A. I am afraid that is pretty much correct. The disease infects trees that are growing in poor conditions and are stressed. A disease organism exists, but infection is related to the lack of water and good growing conditions rather than any kind of spread of the organism from one tree to another. A new irrigation program may help to prevent more trees in the vicinity developing the disease and dying, but there is no guarantee.

Q. We have built a new raised bed and want to grow a fall tomato crop. The soil is an equal mix of compost, soil and sand. We have learned in the past that such a soil mix is great to work with, but requires to be enriched with nutrients to grow a good crop. What is your recommendation to prepare it for fall tomatoes?

A. I recommend that you apply 10 cups of slow release lawn fertilizer for every 100 square feet of new bed. The 19-5-9 mix works well.

Q. We have brown patches in our zoysia lawn. Does it work to replace the dead areas with patches of fresh sod?

A. Is the sod dormant or dead? Zoysia grass will turn brown if it does not receive enough water, but it will recover when the rains or irrigation and cool temperatures return. To test the brown areas, select two or three patches and water them generously every other day for a week. The test areas will green up if the grass is just dormant. You will not have to waste money and all that hard work on replacing the brown patches.

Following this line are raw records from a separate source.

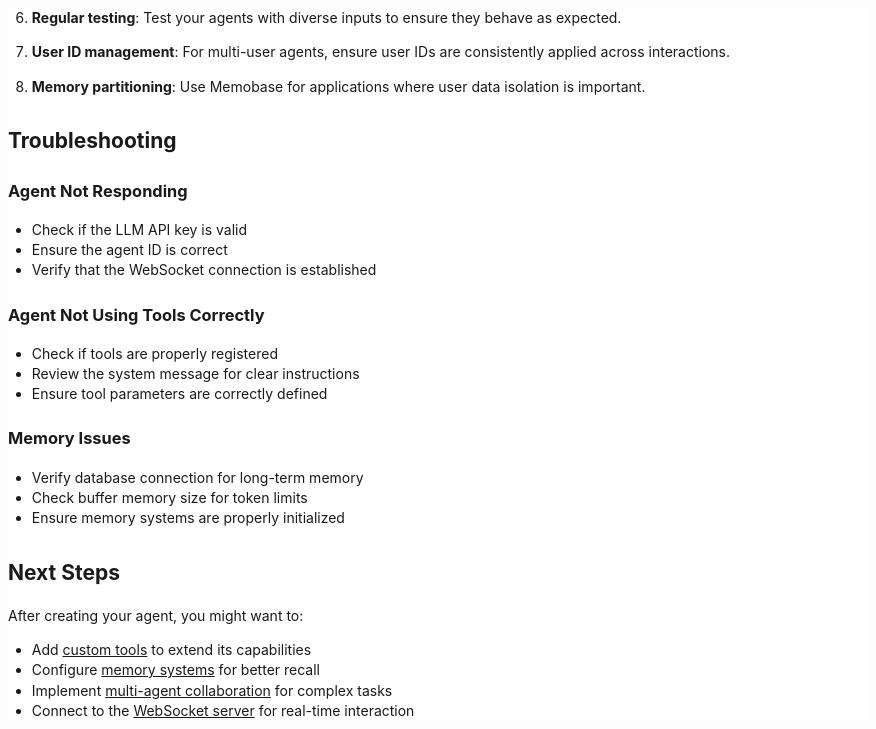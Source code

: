 6. **Regular testing**: Test your agents with diverse inputs to ensure they behave as expected.

7. **User ID management**: For multi-user agents, ensure user IDs are consistently applied across interactions.

8. **Memory partitioning**: Use Memobase for applications where user data isolation is important.

## Troubleshooting

### Agent Not Responding

- Check if the LLM API key is valid
- Ensure the agent ID is correct
- Verify that the WebSocket connection is established

### Agent Not Using Tools Correctly

- Check if tools are properly registered
- Review the system message for clear instructions
- Ensure tool parameters are correctly defined

### Memory Issues

- Verify database connection for long-term memory
- Check buffer memory size for token limits
- Ensure memory systems are properly initialized

## Next Steps

After creating your agent, you might want to:

- Add [custom tools](./tools.md) to extend its capabilities
- Configure [memory systems](./memory.md) for better recall
- Implement [multi-agent collaboration](./orchestrator.md) for complex tasks
- Connect to the [WebSocket server](./websocket.md) for real-time interaction
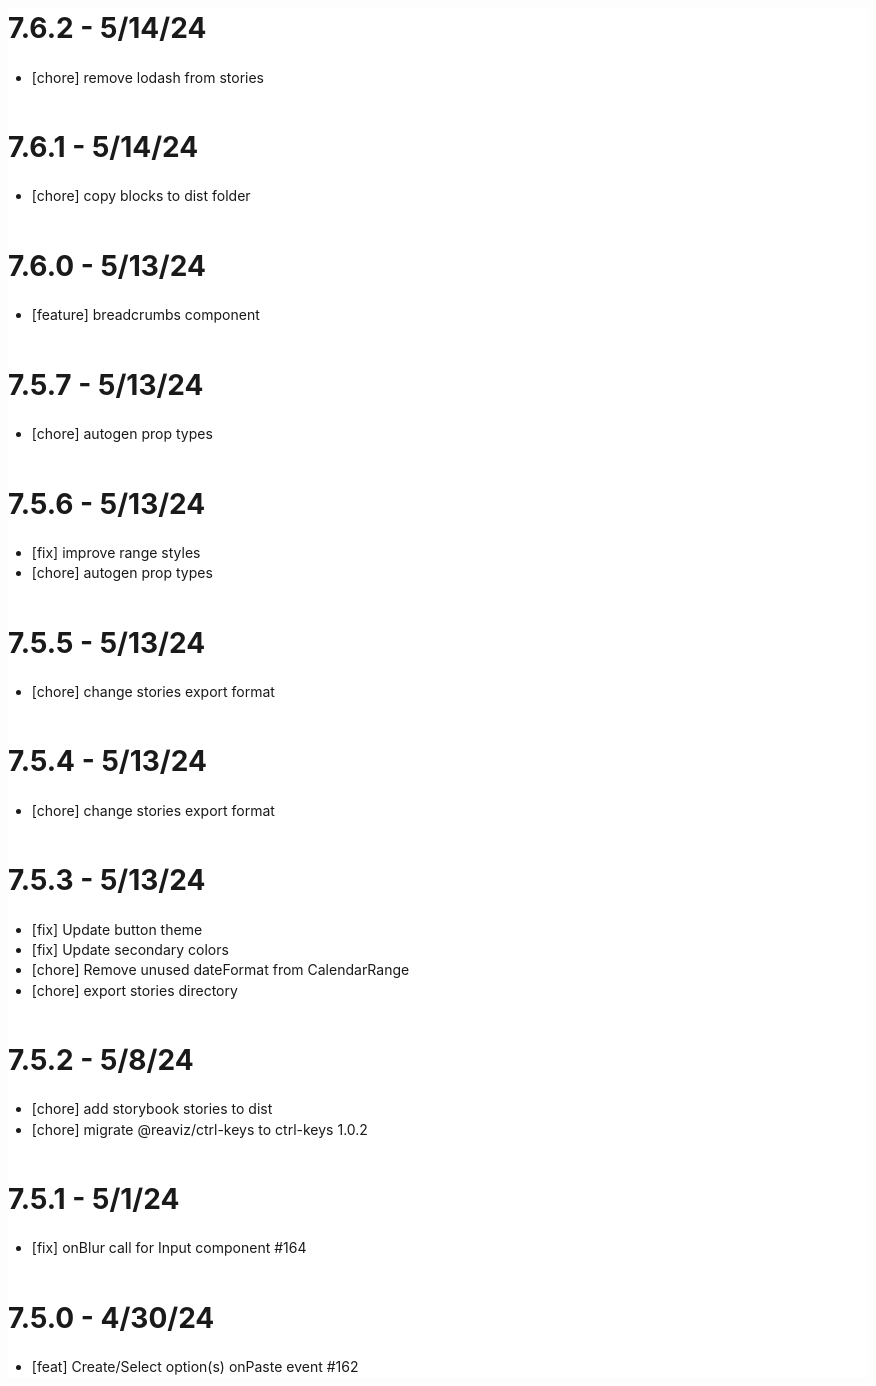# 7.6.2 - 5/14/24
- [chore] remove lodash from stories

# 7.6.1 - 5/14/24
- [chore] copy blocks to dist folder

# 7.6.0 - 5/13/24
- [feature] breadcrumbs component

# 7.5.7 - 5/13/24
- [chore] autogen prop types

# 7.5.6 - 5/13/24
- [fix] improve range styles
- [chore] autogen prop types

# 7.5.5 - 5/13/24
- [chore] change stories export format

# 7.5.4 - 5/13/24
- [chore] change stories export format

# 7.5.3 - 5/13/24
- [fix] Update button theme
- [fix] Update secondary colors
- [chore] Remove unused dateFormat from CalendarRange
- [chore] export stories directory

# 7.5.2 - 5/8/24
- [chore] add storybook stories to dist
- [chore] migrate @reaviz/ctrl-keys to ctrl-keys 1.0.2

# 7.5.1 - 5/1/24
- [fix] onBlur call for Input component #164

# 7.5.0 - 4/30/24
- [feat] Create/Select option(s) onPaste event #162
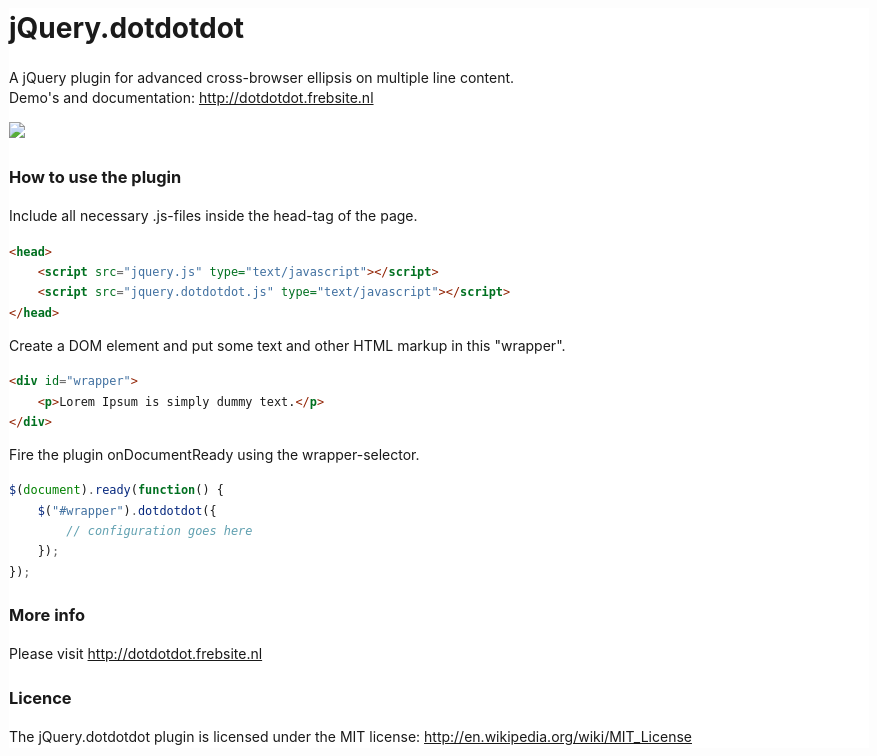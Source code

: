 jQuery.dotdotdot
================

A jQuery plugin for advanced cross-browser ellipsis on multiple line content.<br />
Demo's and documentation: http://dotdotdot.frebsite.nl

<img src="http://dotdotdot.frebsite.nl/img/preview.png" width="100%" border="0" />

### How to use the plugin
Include all necessary .js-files inside the head-tag of the page.

```html
<head>
    <script src="jquery.js" type="text/javascript"></script>
    <script src="jquery.dotdotdot.js" type="text/javascript"></script>
</head>
```

Create a DOM element and put some text and other HTML markup in this "wrapper".

```html
<div id="wrapper">
    <p>Lorem Ipsum is simply dummy text.</p>
</div>
```

Fire the plugin onDocumentReady using the wrapper-selector.

```javascript
$(document).ready(function() {
    $("#wrapper").dotdotdot({
        // configuration goes here
    });
});
```

### More info
Please visit http://dotdotdot.frebsite.nl

### Licence
The jQuery.dotdotdot plugin is licensed under the MIT license:
http://en.wikipedia.org/wiki/MIT_License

Q. Is it true that we can buy esperanza and poinciana in full bloom at the nursery and plant them immediately in the ground without eliminating the bloom?

A. Yes, the plants can be slipped out of the container without disturbing the root ball and carefully placed in the pre-dug hole in full sun. Dig the hole as deep as the plant is in the container and two to three times as wide. Run water into the hole until it fills up, and then cover the roots with 3 inches of mulch.

Q. We are new in the effort to make good habitat for Monarch butterflies. We have planted 10 tropical milkweeds for Monarch egg-laying sites, but notice that the Queen butterflies are laying their eggs with the caterpillars eating the foliage. Will there be any milkweed left this fall when the Monarchs return to San Antonio? Should we intervene?

A. The Monarch natural history is complex! I do not recommend that you intervene. It is most desirable if the Monarchs that visit San Antonio in the fall just use the milkweeds for nectar to continue the migration trip, rather than lay any eggs. The same individuals that travel through to the wintering ground this fall should return in the spring to lay eggs.